> _WORK INSTRUCTION_
Across all entries below, how many lines include "results"? Only the number, please.

> _GIVEN DATA_
◆ ◆ ◆ ◆ ◆
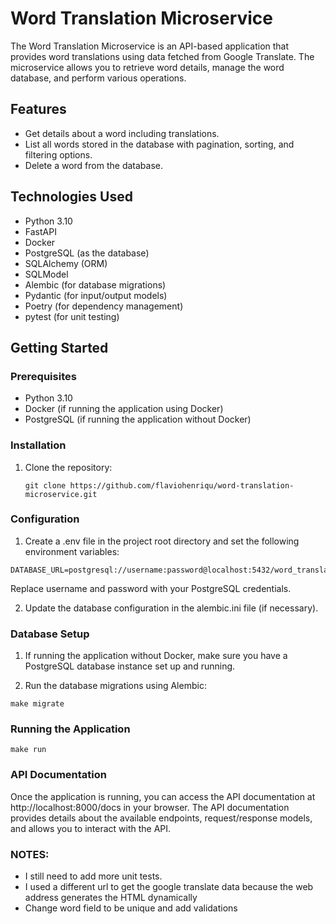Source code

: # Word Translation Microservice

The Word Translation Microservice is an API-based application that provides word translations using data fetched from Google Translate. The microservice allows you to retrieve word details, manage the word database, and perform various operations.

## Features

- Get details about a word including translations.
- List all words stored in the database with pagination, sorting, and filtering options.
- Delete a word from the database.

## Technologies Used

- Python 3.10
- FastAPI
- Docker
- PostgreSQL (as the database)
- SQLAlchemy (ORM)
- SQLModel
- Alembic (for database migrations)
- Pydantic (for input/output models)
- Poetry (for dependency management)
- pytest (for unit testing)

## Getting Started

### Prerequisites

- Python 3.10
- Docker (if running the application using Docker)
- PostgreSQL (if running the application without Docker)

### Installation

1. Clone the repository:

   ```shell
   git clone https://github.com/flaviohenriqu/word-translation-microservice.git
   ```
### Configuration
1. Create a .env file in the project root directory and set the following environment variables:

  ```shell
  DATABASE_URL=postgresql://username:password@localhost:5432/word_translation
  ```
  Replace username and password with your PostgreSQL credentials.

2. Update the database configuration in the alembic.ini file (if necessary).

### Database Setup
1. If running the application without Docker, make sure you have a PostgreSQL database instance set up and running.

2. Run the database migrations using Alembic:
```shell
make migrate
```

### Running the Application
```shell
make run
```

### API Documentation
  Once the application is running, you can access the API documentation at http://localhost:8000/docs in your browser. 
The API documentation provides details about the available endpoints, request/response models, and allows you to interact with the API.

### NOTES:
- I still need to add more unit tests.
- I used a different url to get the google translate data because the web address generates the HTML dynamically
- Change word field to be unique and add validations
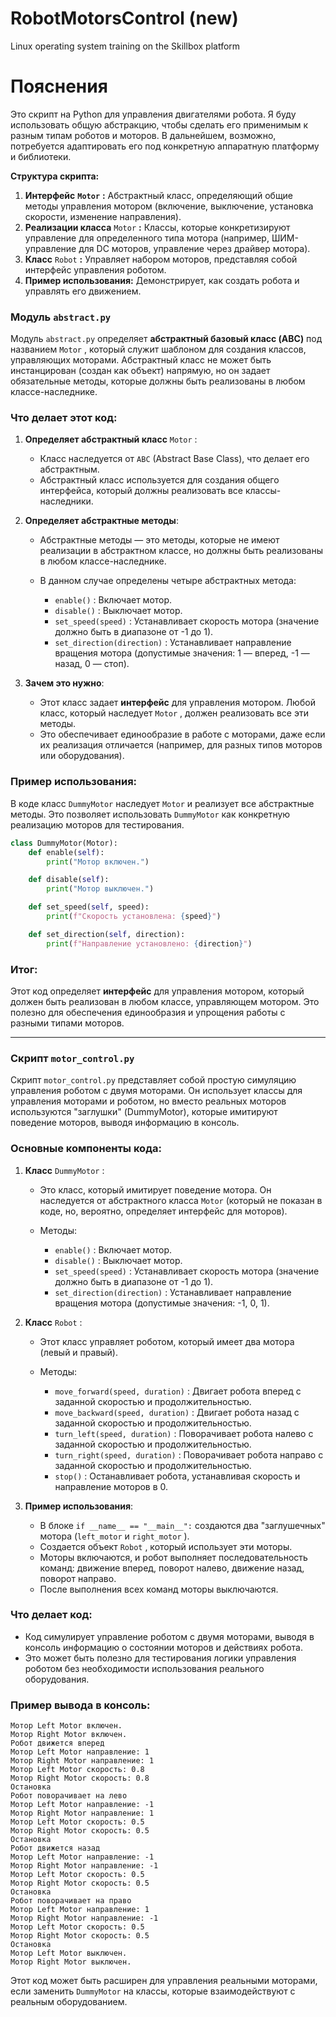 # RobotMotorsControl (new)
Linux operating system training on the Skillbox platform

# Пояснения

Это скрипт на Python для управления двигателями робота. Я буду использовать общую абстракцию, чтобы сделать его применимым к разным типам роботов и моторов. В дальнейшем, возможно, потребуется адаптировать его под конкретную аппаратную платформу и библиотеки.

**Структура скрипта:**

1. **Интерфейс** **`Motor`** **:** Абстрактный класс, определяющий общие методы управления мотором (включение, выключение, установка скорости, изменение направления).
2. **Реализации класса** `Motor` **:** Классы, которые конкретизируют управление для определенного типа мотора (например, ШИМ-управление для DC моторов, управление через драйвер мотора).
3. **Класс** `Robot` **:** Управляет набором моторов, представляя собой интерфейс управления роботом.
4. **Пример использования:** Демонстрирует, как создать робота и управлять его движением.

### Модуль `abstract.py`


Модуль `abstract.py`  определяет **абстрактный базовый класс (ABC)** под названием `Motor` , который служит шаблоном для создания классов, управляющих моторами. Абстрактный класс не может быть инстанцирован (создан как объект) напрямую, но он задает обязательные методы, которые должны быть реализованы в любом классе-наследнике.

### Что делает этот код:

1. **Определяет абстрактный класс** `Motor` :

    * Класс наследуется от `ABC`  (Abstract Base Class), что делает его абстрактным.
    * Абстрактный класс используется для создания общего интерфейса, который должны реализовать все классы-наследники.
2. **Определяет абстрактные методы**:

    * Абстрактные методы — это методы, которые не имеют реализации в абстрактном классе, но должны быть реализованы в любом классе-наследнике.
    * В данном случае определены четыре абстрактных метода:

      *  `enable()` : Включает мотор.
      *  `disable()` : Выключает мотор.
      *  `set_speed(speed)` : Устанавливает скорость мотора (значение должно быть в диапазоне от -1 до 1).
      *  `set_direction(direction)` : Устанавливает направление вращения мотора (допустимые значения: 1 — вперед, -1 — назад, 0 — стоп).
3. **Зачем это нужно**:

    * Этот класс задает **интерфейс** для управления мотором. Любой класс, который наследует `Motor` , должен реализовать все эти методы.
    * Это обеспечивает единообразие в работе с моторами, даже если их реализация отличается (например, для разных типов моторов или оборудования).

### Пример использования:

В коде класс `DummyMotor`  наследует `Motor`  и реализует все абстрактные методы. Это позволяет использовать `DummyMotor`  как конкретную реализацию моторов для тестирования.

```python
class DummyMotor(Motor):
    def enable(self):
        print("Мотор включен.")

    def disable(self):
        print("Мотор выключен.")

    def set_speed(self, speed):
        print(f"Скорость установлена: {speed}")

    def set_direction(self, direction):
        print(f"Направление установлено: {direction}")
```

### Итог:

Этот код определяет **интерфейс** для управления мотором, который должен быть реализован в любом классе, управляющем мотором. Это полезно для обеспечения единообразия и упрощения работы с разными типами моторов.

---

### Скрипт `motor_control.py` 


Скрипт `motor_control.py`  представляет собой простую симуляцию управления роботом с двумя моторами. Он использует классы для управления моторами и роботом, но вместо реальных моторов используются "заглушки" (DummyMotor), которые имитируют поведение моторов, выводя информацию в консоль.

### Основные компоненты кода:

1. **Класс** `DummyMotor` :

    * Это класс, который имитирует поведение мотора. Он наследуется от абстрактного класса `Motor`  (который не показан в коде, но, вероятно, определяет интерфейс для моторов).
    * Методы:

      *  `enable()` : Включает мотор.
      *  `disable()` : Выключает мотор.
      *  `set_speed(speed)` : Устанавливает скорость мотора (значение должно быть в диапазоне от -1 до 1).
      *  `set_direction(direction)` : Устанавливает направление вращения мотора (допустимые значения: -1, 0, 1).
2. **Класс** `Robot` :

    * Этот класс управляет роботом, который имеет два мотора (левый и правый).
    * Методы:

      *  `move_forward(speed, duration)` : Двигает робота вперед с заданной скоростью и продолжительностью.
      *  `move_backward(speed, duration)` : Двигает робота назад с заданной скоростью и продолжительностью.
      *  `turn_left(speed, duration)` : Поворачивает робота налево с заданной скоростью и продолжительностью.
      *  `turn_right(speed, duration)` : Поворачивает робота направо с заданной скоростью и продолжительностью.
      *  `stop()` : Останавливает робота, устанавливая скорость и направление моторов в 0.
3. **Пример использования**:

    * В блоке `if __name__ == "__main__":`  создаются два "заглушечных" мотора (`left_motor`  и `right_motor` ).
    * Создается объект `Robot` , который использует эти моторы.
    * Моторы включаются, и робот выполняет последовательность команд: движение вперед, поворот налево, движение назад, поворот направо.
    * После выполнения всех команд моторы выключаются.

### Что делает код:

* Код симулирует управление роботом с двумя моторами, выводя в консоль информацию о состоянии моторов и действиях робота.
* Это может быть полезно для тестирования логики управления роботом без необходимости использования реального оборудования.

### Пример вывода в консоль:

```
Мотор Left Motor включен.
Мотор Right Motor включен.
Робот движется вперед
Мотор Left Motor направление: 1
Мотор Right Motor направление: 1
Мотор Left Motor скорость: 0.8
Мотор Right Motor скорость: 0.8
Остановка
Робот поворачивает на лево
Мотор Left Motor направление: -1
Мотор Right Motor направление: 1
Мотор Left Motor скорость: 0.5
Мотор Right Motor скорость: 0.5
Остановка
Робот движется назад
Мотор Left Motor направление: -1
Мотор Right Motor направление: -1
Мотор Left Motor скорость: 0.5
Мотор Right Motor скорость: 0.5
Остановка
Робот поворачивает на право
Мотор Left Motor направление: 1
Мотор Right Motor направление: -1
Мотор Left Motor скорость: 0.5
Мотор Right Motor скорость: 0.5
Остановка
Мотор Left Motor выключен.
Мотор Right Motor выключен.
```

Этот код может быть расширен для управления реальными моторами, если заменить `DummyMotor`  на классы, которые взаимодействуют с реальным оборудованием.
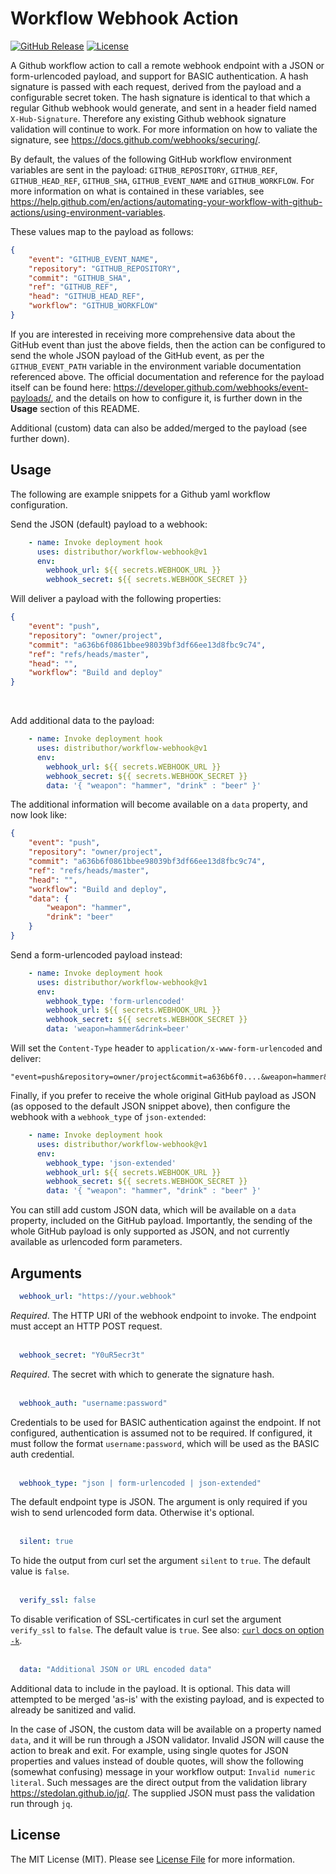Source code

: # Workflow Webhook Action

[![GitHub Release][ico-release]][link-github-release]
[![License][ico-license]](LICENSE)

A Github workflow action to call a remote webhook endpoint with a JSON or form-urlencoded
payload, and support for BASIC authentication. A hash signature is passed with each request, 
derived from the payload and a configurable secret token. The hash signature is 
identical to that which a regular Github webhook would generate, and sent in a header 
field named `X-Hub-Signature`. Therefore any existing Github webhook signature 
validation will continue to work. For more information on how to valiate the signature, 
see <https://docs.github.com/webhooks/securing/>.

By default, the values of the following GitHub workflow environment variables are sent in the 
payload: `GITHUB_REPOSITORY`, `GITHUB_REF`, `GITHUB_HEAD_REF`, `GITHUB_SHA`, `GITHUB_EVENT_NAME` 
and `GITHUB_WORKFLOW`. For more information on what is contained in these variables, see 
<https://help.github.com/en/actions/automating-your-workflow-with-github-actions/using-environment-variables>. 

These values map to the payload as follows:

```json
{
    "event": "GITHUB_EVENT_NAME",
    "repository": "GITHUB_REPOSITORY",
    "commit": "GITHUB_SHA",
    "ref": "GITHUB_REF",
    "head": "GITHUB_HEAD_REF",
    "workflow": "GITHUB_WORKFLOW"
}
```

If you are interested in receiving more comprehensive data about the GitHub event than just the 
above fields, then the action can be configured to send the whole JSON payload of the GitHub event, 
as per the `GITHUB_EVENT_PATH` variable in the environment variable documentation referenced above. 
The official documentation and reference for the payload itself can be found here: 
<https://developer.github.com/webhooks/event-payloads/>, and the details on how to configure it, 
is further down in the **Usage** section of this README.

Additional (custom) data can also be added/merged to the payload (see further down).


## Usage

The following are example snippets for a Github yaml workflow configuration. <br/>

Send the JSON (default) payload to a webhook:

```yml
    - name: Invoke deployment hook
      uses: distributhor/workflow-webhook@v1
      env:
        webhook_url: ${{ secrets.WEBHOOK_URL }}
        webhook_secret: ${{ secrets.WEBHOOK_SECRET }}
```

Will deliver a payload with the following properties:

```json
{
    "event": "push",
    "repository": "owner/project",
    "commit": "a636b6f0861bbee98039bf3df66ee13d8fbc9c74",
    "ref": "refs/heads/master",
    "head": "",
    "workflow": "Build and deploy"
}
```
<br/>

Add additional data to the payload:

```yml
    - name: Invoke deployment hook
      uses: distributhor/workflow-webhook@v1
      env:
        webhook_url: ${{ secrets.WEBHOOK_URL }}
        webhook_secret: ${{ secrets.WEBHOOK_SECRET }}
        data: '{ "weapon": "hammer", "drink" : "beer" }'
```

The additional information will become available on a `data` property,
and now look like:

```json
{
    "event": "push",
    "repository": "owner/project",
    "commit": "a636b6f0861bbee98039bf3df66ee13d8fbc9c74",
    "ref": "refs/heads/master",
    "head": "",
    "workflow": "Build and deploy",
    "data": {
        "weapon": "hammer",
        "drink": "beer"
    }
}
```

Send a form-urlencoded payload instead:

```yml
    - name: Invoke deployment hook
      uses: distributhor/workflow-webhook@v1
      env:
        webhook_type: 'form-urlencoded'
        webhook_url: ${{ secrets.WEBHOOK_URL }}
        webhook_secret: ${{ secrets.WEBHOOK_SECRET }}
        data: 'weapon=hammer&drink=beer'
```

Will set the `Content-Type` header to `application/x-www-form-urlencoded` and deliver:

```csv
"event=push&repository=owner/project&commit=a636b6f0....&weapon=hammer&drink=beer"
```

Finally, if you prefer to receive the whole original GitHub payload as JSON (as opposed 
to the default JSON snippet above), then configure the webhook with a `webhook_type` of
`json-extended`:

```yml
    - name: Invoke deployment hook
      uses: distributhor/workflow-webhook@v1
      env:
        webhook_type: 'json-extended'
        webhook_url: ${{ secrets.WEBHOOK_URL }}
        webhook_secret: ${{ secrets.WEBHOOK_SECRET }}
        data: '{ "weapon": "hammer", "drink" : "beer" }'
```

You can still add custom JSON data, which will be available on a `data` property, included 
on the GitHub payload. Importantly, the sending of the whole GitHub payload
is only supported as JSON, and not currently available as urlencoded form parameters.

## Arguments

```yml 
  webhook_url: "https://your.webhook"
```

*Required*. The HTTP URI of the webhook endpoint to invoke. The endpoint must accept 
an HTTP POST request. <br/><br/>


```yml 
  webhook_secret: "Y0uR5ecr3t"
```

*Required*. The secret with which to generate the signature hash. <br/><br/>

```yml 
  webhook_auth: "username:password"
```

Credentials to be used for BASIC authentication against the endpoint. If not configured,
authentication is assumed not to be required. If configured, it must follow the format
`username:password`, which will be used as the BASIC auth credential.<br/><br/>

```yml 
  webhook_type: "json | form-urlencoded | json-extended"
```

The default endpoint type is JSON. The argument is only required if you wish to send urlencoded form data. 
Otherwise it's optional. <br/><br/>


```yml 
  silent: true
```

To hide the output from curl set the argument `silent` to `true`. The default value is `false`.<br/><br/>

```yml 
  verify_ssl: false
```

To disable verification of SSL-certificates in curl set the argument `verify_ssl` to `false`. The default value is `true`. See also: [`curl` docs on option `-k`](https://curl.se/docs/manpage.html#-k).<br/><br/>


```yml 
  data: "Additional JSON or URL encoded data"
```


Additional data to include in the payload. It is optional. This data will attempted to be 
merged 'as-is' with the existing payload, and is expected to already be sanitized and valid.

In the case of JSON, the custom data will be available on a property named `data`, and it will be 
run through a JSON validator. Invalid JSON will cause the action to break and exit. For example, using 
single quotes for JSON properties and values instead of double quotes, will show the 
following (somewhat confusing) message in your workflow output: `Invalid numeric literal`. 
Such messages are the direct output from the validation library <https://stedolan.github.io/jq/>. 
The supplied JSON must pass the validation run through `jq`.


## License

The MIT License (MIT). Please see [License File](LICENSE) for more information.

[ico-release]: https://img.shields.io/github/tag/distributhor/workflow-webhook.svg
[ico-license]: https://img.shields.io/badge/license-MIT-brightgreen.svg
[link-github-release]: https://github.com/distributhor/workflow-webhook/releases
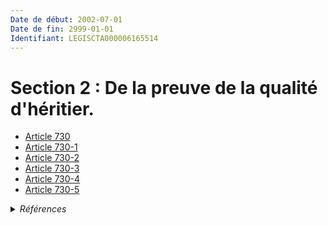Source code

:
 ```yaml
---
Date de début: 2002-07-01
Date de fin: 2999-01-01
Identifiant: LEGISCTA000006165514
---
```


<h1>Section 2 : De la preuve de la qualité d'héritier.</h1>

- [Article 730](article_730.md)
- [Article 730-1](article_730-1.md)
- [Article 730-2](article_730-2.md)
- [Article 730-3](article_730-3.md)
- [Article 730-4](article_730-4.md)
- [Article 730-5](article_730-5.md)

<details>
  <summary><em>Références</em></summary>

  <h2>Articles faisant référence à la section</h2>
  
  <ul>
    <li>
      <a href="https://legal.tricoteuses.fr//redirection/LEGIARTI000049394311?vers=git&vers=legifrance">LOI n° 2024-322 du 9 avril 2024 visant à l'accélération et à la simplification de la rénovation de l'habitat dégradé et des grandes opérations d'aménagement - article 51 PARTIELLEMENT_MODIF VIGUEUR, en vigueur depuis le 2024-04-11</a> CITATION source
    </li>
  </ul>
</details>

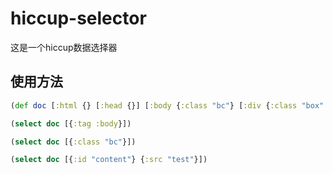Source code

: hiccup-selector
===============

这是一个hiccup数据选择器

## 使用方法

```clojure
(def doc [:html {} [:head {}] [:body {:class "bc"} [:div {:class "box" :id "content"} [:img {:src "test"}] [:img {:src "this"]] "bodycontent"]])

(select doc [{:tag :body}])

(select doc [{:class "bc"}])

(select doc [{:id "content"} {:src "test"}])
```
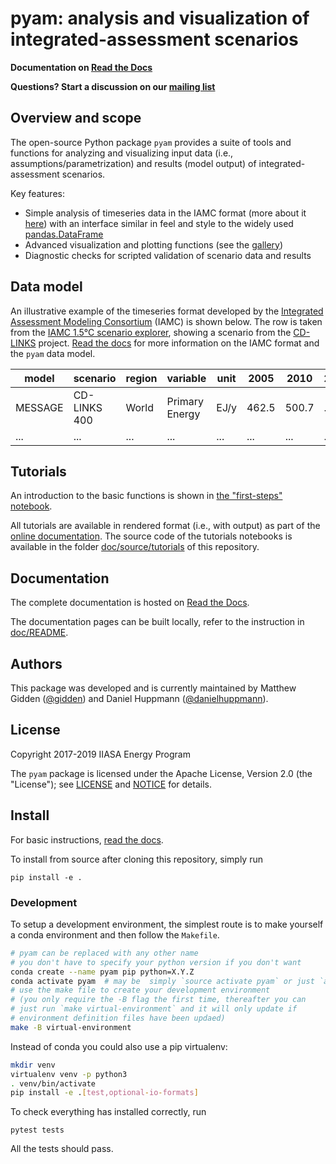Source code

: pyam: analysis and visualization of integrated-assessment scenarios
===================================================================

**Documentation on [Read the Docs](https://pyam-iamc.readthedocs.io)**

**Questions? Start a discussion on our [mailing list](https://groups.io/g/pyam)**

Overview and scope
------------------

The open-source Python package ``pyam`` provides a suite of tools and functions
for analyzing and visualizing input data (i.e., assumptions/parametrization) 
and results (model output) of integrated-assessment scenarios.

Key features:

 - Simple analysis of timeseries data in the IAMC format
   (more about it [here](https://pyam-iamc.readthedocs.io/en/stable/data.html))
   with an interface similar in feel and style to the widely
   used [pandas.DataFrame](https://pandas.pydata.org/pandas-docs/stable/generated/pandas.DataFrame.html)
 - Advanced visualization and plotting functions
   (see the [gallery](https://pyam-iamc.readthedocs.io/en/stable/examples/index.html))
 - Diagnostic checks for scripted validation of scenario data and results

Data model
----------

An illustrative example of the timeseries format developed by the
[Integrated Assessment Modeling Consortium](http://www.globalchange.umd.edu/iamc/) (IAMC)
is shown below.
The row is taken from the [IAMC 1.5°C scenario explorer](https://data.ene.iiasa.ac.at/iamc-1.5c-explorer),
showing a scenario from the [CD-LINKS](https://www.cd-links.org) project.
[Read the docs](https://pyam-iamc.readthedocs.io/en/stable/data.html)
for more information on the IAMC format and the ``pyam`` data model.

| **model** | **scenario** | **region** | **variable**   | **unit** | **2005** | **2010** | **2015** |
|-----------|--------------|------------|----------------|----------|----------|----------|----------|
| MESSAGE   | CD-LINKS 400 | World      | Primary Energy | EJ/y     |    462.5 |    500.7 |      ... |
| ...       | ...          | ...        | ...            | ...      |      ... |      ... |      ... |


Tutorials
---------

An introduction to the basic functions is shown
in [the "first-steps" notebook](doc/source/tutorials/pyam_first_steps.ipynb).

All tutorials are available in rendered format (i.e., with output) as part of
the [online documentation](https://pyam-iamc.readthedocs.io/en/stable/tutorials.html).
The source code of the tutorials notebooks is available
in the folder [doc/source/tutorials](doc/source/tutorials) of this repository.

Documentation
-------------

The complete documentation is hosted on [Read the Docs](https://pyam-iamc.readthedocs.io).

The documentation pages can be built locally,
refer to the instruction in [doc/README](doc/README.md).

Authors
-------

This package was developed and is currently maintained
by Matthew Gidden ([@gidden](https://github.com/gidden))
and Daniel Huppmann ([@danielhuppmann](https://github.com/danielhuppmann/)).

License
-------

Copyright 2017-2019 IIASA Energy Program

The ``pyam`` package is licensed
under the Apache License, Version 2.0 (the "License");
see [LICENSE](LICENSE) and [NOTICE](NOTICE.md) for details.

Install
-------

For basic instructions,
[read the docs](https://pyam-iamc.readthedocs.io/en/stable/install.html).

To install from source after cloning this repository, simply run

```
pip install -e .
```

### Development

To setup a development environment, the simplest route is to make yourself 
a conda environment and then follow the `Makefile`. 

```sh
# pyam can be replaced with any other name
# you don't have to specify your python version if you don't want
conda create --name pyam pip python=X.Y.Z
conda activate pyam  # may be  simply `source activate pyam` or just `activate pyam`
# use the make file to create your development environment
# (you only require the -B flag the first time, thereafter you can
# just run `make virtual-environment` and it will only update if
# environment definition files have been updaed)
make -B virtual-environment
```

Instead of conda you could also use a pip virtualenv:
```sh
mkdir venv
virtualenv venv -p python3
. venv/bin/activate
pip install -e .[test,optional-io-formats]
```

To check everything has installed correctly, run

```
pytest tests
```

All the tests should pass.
◆ ◆ ◆ ◆ ◆
> _EXERCISE OUTPUT_
2